_PROMPT_
Given the listing below, reproduce all of it exactly.

_RECORDS SUPPLIED_
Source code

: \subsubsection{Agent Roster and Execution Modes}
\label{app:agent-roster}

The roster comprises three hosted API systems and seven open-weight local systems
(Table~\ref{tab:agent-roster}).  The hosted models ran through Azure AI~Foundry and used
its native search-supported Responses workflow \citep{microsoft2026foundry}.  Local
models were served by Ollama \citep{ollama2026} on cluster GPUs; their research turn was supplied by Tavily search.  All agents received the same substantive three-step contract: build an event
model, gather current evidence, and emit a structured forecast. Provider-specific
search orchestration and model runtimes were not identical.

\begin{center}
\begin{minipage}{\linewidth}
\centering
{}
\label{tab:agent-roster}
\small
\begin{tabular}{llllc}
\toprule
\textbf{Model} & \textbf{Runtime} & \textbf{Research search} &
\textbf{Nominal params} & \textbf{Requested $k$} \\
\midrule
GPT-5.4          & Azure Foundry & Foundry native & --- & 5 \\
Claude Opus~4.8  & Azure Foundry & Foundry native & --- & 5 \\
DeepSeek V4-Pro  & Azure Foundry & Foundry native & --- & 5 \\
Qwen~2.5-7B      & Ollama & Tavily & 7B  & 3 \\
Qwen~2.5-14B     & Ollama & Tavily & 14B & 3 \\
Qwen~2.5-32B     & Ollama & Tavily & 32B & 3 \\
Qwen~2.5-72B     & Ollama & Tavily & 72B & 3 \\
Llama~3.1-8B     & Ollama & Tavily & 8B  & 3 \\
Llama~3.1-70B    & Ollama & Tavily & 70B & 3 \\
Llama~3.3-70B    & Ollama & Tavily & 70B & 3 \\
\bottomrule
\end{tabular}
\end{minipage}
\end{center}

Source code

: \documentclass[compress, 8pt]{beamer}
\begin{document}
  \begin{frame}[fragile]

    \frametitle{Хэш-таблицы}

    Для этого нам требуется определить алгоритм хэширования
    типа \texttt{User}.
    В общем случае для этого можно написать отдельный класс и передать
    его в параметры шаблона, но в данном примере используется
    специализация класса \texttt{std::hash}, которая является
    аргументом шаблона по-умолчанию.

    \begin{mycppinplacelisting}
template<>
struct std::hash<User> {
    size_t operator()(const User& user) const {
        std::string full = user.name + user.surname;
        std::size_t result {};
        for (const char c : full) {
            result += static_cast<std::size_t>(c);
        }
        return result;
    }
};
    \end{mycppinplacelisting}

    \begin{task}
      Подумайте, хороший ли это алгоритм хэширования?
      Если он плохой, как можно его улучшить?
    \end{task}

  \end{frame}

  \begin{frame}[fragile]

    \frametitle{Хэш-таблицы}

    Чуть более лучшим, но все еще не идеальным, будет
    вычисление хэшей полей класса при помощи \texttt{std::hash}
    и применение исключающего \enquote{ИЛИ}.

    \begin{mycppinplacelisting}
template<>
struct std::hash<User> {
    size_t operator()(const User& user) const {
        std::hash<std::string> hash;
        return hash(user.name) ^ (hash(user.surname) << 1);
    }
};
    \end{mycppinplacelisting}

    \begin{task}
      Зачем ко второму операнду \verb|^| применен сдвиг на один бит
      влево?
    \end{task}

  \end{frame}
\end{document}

_TASK ANSWER_
Source code

: \subsubsection{Agent Roster and Execution Modes}
\label{app:agent-roster}

The roster comprises three hosted API systems and seven open-weight local systems
(Table~\ref{tab:agent-roster}).  The hosted models ran through Azure AI~Foundry and used
its native search-supported Responses workflow \citep{microsoft2026foundry}.  Local
models were served by Ollama \citep{ollama2026} on cluster GPUs; their research turn was supplied by Tavily search.  All agents received the same substantive three-step contract: build an event
model, gather current evidence, and emit a structured forecast. Provider-specific
search orchestration and model runtimes were not identical.

\begin{center}
\begin{minipage}{\linewidth}
\centering
{}
\label{tab:agent-roster}
\small
\begin{tabular}{llllc}
\toprule
\textbf{Model} & \textbf{Runtime} & \textbf{Research search} &
\textbf{Nominal params} & \textbf{Requested $k$} \\
\midrule
GPT-5.4          & Azure Foundry & Foundry native & --- & 5 \\
Claude Opus~4.8  & Azure Foundry & Foundry native & --- & 5 \\
DeepSeek V4-Pro  & Azure Foundry & Foundry native & --- & 5 \\
Qwen~2.5-7B      & Ollama & Tavily & 7B  & 3 \\
Qwen~2.5-14B     & Ollama & Tavily & 14B & 3 \\
Qwen~2.5-32B     & Ollama & Tavily & 32B & 3 \\
Qwen~2.5-72B     & Ollama & Tavily & 72B & 3 \\
Llama~3.1-8B     & Ollama & Tavily & 8B  & 3 \\
Llama~3.1-70B    & Ollama & Tavily & 70B & 3 \\
Llama~3.3-70B    & Ollama & Tavily & 70B & 3 \\
\bottomrule
\end{tabular}
\end{minipage}
\end{center}

Source code

: \documentclass[compress, 8pt]{beamer}
\begin{document}
  \begin{frame}[fragile]

    \frametitle{Хэш-таблицы}

    Для этого нам требуется определить алгоритм хэширования
    типа \texttt{User}.
    В общем случае для этого можно написать отдельный класс и передать
    его в параметры шаблона, но в данном примере используется
    специализация класса \texttt{std::hash}, которая является
    аргументом шаблона по-умолчанию.

    \begin{mycppinplacelisting}
template<>
struct std::hash<User> {
    size_t operator()(const User& user) const {
        std::string full = user.name + user.surname;
        std::size_t result {};
        for (const char c : full) {
            result += static_cast<std::size_t>(c);
        }
        return result;
    }
};
    \end{mycppinplacelisting}

    \begin{task}
      Подумайте, хороший ли это алгоритм хэширования?
      Если он плохой, как можно его улучшить?
    \end{task}

  \end{frame}

  \begin{frame}[fragile]

    \frametitle{Хэш-таблицы}

    Чуть более лучшим, но все еще не идеальным, будет
    вычисление хэшей полей класса при помощи \texttt{std::hash}
    и применение исключающего \enquote{ИЛИ}.

    \begin{mycppinplacelisting}
template<>
struct std::hash<User> {
    size_t operator()(const User& user) const {
        std::hash<std::string> hash;
        return hash(user.name) ^ (hash(user.surname) << 1);
    }
};
    \end{mycppinplacelisting}

    \begin{task}
      Зачем ко второму операнду \verb|^| применен сдвиг на один бит
      влево?
    \end{task}

  \end{frame}
\end{document}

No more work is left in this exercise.